**Problem details:** Could you give back every record below exactly, leaving out the pictures?

= Beginning of Section =

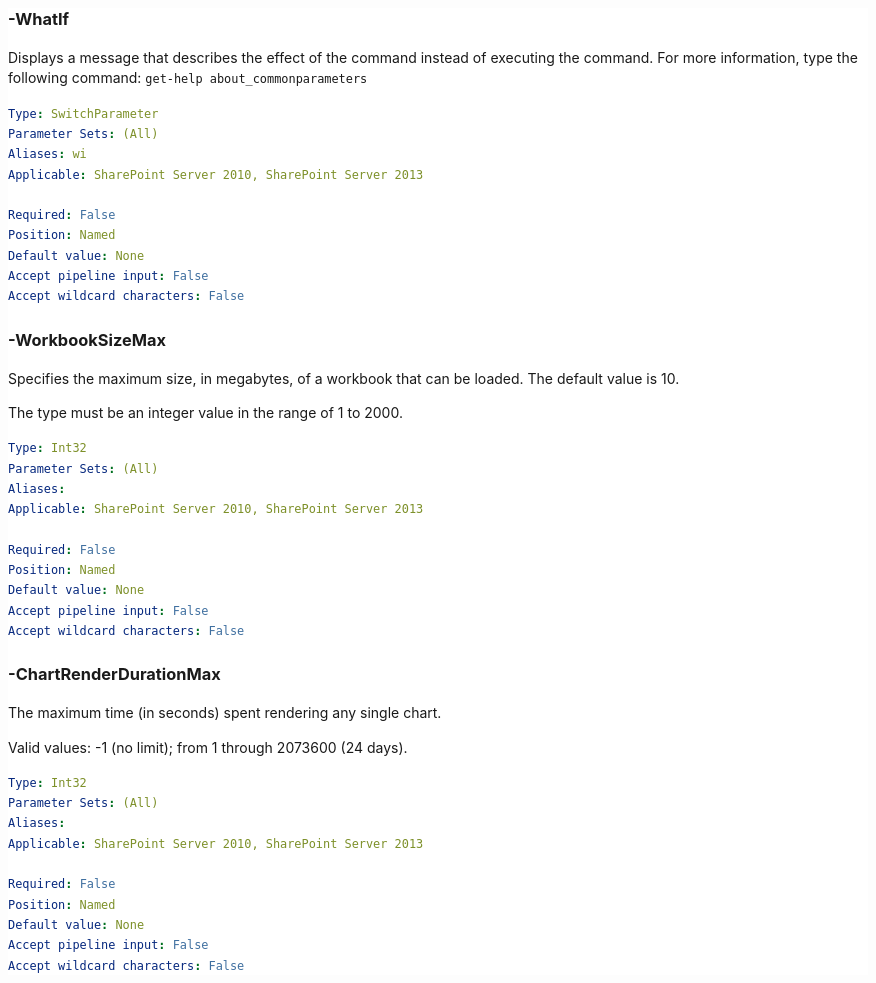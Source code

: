 ### -WhatIf
Displays a message that describes the effect of the command instead of executing the command.
For more information, type the following command: `get-help about_commonparameters`

```yaml
Type: SwitchParameter
Parameter Sets: (All)
Aliases: wi
Applicable: SharePoint Server 2010, SharePoint Server 2013

Required: False
Position: Named
Default value: None
Accept pipeline input: False
Accept wildcard characters: False
```

### -WorkbookSizeMax
Specifies the maximum size, in megabytes, of a workbook that can be loaded.
The default value is 10.

The type must be an integer value in the range of 1 to 2000.

```yaml
Type: Int32
Parameter Sets: (All)
Aliases: 
Applicable: SharePoint Server 2010, SharePoint Server 2013

Required: False
Position: Named
Default value: None
Accept pipeline input: False
Accept wildcard characters: False
```

### -ChartRenderDurationMax
The maximum time (in seconds) spent rendering any single chart.

Valid values: -1 (no limit); from 1 through 2073600 (24 days).  

```yaml
Type: Int32
Parameter Sets: (All)
Aliases: 
Applicable: SharePoint Server 2010, SharePoint Server 2013

Required: False
Position: Named
Default value: None
Accept pipeline input: False
Accept wildcard characters: False
```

= End of Section =

**Answer to this task:**
Source code

: ### -WhatIf
Displays a message that describes the effect of the command instead of executing the command.
For more information, type the following command: `get-help about_commonparameters`

```yaml
Type: SwitchParameter
Parameter Sets: (All)
Aliases: wi
Applicable: SharePoint Server 2010, SharePoint Server 2013

Required: False
Position: Named
Default value: None
Accept pipeline input: False
Accept wildcard characters: False
```

### -WorkbookSizeMax
Specifies the maximum size, in megabytes, of a workbook that can be loaded.
The default value is 10.

The type must be an integer value in the range of 1 to 2000.

```yaml
Type: Int32
Parameter Sets: (All)
Aliases: 
Applicable: SharePoint Server 2010, SharePoint Server 2013

Required: False
Position: Named
Default value: None
Accept pipeline input: False
Accept wildcard characters: False
```

### -ChartRenderDurationMax
The maximum time (in seconds) spent rendering any single chart.

Valid values: -1 (no limit); from 1 through 2073600 (24 days).  

```yaml
Type: Int32
Parameter Sets: (All)
Aliases: 
Applicable: SharePoint Server 2010, SharePoint Server 2013

Required: False
Position: Named
Default value: None
Accept pipeline input: False
Accept wildcard characters: False
```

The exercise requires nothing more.